Look through the records that follow. Copy every line containing the word "IResolvable".

→ DATASET
***
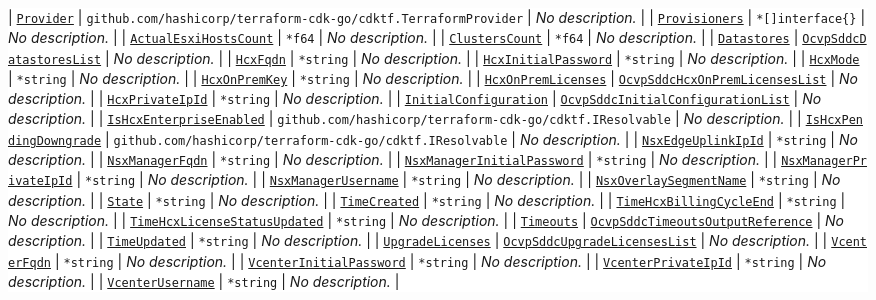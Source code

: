 | <code><a href="#rhizo-co-terraform-provider-oci.ocvpSddc.OcvpSddc.property.provider">Provider</a></code> | <code>github.com/hashicorp/terraform-cdk-go/cdktf.TerraformProvider</code> | *No description.* |
| <code><a href="#rhizo-co-terraform-provider-oci.ocvpSddc.OcvpSddc.property.provisioners">Provisioners</a></code> | <code>*[]interface{}</code> | *No description.* |
| <code><a href="#rhizo-co-terraform-provider-oci.ocvpSddc.OcvpSddc.property.actualEsxiHostsCount">ActualEsxiHostsCount</a></code> | <code>*f64</code> | *No description.* |
| <code><a href="#rhizo-co-terraform-provider-oci.ocvpSddc.OcvpSddc.property.clustersCount">ClustersCount</a></code> | <code>*f64</code> | *No description.* |
| <code><a href="#rhizo-co-terraform-provider-oci.ocvpSddc.OcvpSddc.property.datastores">Datastores</a></code> | <code><a href="#rhizo-co-terraform-provider-oci.ocvpSddc.OcvpSddcDatastoresList">OcvpSddcDatastoresList</a></code> | *No description.* |
| <code><a href="#rhizo-co-terraform-provider-oci.ocvpSddc.OcvpSddc.property.hcxFqdn">HcxFqdn</a></code> | <code>*string</code> | *No description.* |
| <code><a href="#rhizo-co-terraform-provider-oci.ocvpSddc.OcvpSddc.property.hcxInitialPassword">HcxInitialPassword</a></code> | <code>*string</code> | *No description.* |
| <code><a href="#rhizo-co-terraform-provider-oci.ocvpSddc.OcvpSddc.property.hcxMode">HcxMode</a></code> | <code>*string</code> | *No description.* |
| <code><a href="#rhizo-co-terraform-provider-oci.ocvpSddc.OcvpSddc.property.hcxOnPremKey">HcxOnPremKey</a></code> | <code>*string</code> | *No description.* |
| <code><a href="#rhizo-co-terraform-provider-oci.ocvpSddc.OcvpSddc.property.hcxOnPremLicenses">HcxOnPremLicenses</a></code> | <code><a href="#rhizo-co-terraform-provider-oci.ocvpSddc.OcvpSddcHcxOnPremLicensesList">OcvpSddcHcxOnPremLicensesList</a></code> | *No description.* |
| <code><a href="#rhizo-co-terraform-provider-oci.ocvpSddc.OcvpSddc.property.hcxPrivateIpId">HcxPrivateIpId</a></code> | <code>*string</code> | *No description.* |
| <code><a href="#rhizo-co-terraform-provider-oci.ocvpSddc.OcvpSddc.property.initialConfiguration">InitialConfiguration</a></code> | <code><a href="#rhizo-co-terraform-provider-oci.ocvpSddc.OcvpSddcInitialConfigurationList">OcvpSddcInitialConfigurationList</a></code> | *No description.* |
| <code><a href="#rhizo-co-terraform-provider-oci.ocvpSddc.OcvpSddc.property.isHcxEnterpriseEnabled">IsHcxEnterpriseEnabled</a></code> | <code>github.com/hashicorp/terraform-cdk-go/cdktf.IResolvable</code> | *No description.* |
| <code><a href="#rhizo-co-terraform-provider-oci.ocvpSddc.OcvpSddc.property.isHcxPendingDowngrade">IsHcxPendingDowngrade</a></code> | <code>github.com/hashicorp/terraform-cdk-go/cdktf.IResolvable</code> | *No description.* |
| <code><a href="#rhizo-co-terraform-provider-oci.ocvpSddc.OcvpSddc.property.nsxEdgeUplinkIpId">NsxEdgeUplinkIpId</a></code> | <code>*string</code> | *No description.* |
| <code><a href="#rhizo-co-terraform-provider-oci.ocvpSddc.OcvpSddc.property.nsxManagerFqdn">NsxManagerFqdn</a></code> | <code>*string</code> | *No description.* |
| <code><a href="#rhizo-co-terraform-provider-oci.ocvpSddc.OcvpSddc.property.nsxManagerInitialPassword">NsxManagerInitialPassword</a></code> | <code>*string</code> | *No description.* |
| <code><a href="#rhizo-co-terraform-provider-oci.ocvpSddc.OcvpSddc.property.nsxManagerPrivateIpId">NsxManagerPrivateIpId</a></code> | <code>*string</code> | *No description.* |
| <code><a href="#rhizo-co-terraform-provider-oci.ocvpSddc.OcvpSddc.property.nsxManagerUsername">NsxManagerUsername</a></code> | <code>*string</code> | *No description.* |
| <code><a href="#rhizo-co-terraform-provider-oci.ocvpSddc.OcvpSddc.property.nsxOverlaySegmentName">NsxOverlaySegmentName</a></code> | <code>*string</code> | *No description.* |
| <code><a href="#rhizo-co-terraform-provider-oci.ocvpSddc.OcvpSddc.property.state">State</a></code> | <code>*string</code> | *No description.* |
| <code><a href="#rhizo-co-terraform-provider-oci.ocvpSddc.OcvpSddc.property.timeCreated">TimeCreated</a></code> | <code>*string</code> | *No description.* |
| <code><a href="#rhizo-co-terraform-provider-oci.ocvpSddc.OcvpSddc.property.timeHcxBillingCycleEnd">TimeHcxBillingCycleEnd</a></code> | <code>*string</code> | *No description.* |
| <code><a href="#rhizo-co-terraform-provider-oci.ocvpSddc.OcvpSddc.property.timeHcxLicenseStatusUpdated">TimeHcxLicenseStatusUpdated</a></code> | <code>*string</code> | *No description.* |
| <code><a href="#rhizo-co-terraform-provider-oci.ocvpSddc.OcvpSddc.property.timeouts">Timeouts</a></code> | <code><a href="#rhizo-co-terraform-provider-oci.ocvpSddc.OcvpSddcTimeoutsOutputReference">OcvpSddcTimeoutsOutputReference</a></code> | *No description.* |
| <code><a href="#rhizo-co-terraform-provider-oci.ocvpSddc.OcvpSddc.property.timeUpdated">TimeUpdated</a></code> | <code>*string</code> | *No description.* |
| <code><a href="#rhizo-co-terraform-provider-oci.ocvpSddc.OcvpSddc.property.upgradeLicenses">UpgradeLicenses</a></code> | <code><a href="#rhizo-co-terraform-provider-oci.ocvpSddc.OcvpSddcUpgradeLicensesList">OcvpSddcUpgradeLicensesList</a></code> | *No description.* |
| <code><a href="#rhizo-co-terraform-provider-oci.ocvpSddc.OcvpSddc.property.vcenterFqdn">VcenterFqdn</a></code> | <code>*string</code> | *No description.* |
| <code><a href="#rhizo-co-terraform-provider-oci.ocvpSddc.OcvpSddc.property.vcenterInitialPassword">VcenterInitialPassword</a></code> | <code>*string</code> | *No description.* |
| <code><a href="#rhizo-co-terraform-provider-oci.ocvpSddc.OcvpSddc.property.vcenterPrivateIpId">VcenterPrivateIpId</a></code> | <code>*string</code> | *No description.* |
| <code><a href="#rhizo-co-terraform-provider-oci.ocvpSddc.OcvpSddc.property.vcenterUsername">VcenterUsername</a></code> | <code>*string</code> | *No description.* |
***
→ TASK OUTPUT
| <code><a href="#rhizo-co-terraform-provider-oci.ocvpSddc.OcvpSddc.property.isHcxEnterpriseEnabled">IsHcxEnterpriseEnabled</a></code> | <code>github.com/hashicorp/terraform-cdk-go/cdktf.IResolvable</code> | *No description.* |
| <code><a href="#rhizo-co-terraform-provider-oci.ocvpSddc.OcvpSddc.property.isHcxPendingDowngrade">IsHcxPendingDowngrade</a></code> | <code>github.com/hashicorp/terraform-cdk-go/cdktf.IResolvable</code> | *No description.* |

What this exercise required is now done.